BEGIN DATA
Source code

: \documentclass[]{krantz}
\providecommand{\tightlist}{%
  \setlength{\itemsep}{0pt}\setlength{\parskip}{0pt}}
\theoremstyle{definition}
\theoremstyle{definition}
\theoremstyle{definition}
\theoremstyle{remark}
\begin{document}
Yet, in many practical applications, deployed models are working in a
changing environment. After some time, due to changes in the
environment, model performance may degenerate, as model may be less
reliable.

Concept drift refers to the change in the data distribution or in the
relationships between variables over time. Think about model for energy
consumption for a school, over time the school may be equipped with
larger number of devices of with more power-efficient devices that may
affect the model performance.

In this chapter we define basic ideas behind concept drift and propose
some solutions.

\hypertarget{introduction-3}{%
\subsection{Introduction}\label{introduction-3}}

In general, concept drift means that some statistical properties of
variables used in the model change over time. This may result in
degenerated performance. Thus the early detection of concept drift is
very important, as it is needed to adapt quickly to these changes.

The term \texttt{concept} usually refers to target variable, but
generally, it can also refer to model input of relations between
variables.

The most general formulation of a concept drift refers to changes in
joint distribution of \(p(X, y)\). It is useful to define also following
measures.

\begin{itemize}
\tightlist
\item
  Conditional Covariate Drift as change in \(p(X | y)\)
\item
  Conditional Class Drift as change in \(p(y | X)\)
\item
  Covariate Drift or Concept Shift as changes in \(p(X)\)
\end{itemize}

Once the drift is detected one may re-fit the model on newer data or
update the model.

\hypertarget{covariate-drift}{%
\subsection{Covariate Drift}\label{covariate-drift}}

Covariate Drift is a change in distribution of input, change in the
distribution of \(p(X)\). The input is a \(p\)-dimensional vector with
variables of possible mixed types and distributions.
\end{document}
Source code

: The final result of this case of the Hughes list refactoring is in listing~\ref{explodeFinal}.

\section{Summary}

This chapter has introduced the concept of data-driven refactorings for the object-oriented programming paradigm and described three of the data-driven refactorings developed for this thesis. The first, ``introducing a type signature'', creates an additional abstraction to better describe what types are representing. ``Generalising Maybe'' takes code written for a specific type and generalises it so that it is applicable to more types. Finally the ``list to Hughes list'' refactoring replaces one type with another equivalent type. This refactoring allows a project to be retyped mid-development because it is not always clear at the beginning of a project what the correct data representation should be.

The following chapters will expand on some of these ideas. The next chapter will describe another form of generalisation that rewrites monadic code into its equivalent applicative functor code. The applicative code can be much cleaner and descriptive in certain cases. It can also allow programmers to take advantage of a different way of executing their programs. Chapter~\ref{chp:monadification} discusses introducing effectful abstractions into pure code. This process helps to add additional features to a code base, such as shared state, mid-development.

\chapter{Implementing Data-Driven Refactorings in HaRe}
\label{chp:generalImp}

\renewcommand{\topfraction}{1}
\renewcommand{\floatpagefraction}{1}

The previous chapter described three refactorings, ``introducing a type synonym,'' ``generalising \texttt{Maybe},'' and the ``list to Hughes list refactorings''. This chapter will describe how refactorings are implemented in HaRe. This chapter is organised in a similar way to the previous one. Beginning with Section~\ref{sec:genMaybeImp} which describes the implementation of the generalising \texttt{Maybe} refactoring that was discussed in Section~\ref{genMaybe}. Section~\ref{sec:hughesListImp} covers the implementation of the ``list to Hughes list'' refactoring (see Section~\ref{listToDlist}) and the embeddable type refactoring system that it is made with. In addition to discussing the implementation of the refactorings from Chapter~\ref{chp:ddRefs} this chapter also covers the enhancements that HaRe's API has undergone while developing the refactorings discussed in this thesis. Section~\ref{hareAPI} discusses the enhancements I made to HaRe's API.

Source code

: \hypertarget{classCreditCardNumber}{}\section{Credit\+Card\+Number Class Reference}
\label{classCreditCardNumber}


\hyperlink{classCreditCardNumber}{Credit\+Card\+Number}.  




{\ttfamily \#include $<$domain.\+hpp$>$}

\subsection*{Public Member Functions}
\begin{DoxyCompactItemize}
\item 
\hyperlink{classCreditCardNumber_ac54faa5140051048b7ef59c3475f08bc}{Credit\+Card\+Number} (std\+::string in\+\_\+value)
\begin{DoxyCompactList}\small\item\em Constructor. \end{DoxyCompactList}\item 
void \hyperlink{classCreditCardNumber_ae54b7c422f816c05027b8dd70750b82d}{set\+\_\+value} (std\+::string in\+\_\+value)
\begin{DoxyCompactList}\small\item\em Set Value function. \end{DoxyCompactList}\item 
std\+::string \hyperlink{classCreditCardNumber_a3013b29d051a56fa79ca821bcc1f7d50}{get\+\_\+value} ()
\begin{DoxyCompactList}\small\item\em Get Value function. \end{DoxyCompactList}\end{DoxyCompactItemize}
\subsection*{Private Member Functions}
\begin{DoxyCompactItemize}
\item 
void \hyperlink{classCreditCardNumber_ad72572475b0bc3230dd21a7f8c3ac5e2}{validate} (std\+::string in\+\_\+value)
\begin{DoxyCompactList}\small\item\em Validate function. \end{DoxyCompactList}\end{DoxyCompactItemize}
END DATA
# REQUIREMENT
Output the lines above exactly, but only those between the line holding "In general, concept" and the line holding "very important, as", inclusive.

# WRITTEN RESPONSE
In general, concept drift means that some statistical properties of
variables used in the model change over time. This may result in
degenerated performance. Thus the early detection of concept drift is
very important, as it is needed to adapt quickly to these changes.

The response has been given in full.